Dataset entries
_ _ _ _ _
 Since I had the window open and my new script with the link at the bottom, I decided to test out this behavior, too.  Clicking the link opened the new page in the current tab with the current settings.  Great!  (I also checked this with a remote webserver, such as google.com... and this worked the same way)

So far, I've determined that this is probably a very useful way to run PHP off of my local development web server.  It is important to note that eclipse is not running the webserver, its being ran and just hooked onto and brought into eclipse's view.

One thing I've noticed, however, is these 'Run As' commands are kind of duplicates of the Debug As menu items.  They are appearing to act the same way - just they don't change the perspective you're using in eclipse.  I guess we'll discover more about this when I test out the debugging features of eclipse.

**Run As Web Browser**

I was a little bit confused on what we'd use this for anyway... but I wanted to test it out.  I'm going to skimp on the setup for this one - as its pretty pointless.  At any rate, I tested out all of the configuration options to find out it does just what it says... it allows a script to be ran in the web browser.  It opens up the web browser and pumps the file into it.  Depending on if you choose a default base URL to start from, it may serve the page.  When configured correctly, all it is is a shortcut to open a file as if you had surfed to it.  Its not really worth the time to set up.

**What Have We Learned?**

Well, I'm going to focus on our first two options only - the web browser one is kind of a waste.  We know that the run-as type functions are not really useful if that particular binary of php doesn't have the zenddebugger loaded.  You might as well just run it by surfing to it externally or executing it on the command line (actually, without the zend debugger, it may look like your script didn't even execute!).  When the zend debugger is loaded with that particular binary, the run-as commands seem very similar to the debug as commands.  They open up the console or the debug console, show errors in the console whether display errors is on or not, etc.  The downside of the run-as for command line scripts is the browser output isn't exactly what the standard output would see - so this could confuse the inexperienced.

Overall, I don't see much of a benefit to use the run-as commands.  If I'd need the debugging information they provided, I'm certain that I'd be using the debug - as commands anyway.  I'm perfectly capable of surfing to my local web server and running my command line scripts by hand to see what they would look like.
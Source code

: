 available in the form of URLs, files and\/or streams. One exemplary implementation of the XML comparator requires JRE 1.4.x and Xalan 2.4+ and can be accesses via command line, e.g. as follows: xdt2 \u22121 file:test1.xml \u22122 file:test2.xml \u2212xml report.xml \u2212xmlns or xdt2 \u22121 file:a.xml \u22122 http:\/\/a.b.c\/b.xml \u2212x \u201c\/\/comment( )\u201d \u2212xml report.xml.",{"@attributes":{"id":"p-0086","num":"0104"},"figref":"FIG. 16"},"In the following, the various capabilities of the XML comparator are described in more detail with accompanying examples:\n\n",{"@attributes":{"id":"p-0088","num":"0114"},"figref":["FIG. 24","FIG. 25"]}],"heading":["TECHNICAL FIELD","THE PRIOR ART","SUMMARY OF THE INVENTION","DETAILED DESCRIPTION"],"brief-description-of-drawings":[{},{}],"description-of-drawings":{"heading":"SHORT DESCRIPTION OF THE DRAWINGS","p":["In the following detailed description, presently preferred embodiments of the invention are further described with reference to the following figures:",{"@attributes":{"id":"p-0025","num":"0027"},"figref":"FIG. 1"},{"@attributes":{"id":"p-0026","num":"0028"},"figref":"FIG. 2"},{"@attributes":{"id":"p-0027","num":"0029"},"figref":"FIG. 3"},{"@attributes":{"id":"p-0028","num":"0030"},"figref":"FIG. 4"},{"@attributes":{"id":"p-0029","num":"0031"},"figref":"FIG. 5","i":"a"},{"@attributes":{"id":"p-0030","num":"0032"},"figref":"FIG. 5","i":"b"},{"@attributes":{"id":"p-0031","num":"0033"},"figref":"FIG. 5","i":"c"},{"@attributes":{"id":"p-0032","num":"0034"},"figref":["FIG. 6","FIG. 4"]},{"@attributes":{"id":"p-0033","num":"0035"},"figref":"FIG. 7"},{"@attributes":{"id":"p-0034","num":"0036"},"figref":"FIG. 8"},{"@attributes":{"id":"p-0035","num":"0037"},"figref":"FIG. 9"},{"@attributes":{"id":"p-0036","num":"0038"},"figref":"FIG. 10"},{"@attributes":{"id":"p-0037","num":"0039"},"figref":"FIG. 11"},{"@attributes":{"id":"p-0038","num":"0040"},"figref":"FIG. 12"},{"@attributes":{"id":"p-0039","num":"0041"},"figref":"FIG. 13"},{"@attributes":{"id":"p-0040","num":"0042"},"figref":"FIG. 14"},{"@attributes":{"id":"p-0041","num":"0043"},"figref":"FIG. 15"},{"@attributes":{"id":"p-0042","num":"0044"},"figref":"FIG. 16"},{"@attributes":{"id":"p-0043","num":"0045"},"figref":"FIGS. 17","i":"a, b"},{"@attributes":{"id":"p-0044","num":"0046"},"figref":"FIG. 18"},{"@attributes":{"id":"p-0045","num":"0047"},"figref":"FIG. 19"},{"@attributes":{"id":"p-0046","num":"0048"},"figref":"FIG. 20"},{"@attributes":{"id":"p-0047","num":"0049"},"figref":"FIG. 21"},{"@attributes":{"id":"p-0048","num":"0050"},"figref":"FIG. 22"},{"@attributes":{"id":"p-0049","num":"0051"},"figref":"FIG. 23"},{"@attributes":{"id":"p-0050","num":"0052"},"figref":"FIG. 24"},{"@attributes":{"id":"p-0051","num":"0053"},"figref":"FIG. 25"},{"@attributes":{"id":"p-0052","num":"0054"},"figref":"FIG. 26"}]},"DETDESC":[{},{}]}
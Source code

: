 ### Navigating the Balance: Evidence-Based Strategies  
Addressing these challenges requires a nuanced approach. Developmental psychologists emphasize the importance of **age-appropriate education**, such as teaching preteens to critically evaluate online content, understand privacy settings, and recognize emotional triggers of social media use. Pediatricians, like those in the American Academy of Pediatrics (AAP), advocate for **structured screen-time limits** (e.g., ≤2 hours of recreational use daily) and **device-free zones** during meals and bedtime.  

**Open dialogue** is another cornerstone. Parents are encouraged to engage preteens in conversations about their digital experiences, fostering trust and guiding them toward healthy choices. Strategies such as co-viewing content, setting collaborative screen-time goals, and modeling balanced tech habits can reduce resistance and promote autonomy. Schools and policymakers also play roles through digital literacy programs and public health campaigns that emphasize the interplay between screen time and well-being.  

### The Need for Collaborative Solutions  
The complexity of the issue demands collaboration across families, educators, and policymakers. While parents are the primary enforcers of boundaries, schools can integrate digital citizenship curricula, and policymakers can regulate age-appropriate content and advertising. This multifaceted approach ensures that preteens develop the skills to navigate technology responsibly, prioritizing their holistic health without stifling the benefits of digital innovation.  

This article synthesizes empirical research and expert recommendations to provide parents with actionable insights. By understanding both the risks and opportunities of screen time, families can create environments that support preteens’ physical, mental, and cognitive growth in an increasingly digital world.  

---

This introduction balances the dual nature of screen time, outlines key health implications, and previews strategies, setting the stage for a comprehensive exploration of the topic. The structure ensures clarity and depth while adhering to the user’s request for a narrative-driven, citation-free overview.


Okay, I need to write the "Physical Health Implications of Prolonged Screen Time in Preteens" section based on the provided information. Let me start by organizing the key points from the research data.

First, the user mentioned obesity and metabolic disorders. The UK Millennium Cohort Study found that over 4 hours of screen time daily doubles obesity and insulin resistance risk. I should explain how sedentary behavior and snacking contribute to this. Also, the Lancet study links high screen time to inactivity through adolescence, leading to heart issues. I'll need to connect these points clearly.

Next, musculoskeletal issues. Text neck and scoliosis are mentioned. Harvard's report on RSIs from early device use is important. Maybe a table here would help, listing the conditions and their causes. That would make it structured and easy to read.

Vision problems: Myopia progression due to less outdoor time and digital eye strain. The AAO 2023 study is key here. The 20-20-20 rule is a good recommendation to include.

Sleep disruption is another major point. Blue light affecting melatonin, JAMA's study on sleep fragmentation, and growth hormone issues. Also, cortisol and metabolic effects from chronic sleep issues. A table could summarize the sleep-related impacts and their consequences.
_ _ _ _ _
WORK INSTRUCTIONS: In the records, which lines use the word "through"? Report them.

WORKED SOLUTION:
**Open dialogue** is another cornerstone. Parents are encouraged to engage preteens in conversations about their digital experiences, fostering trust and guiding them toward healthy choices. Strategies such as co-viewing content, setting collaborative screen-time goals, and modeling balanced tech habits can reduce resistance and promote autonomy. Schools and policymakers also play roles through digital literacy programs and public health campaigns that emphasize the interplay between screen time and well-being.  
First, the user mentioned obesity and metabolic disorders. The UK Millennium Cohort Study found that over 4 hours of screen time daily doubles obesity and insulin resistance risk. I should explain how sedentary behavior and snacking contribute to this. Also, the Lancet study links high screen time to inactivity through adolescence, leading to heart issues. I'll need to connect these points clearly.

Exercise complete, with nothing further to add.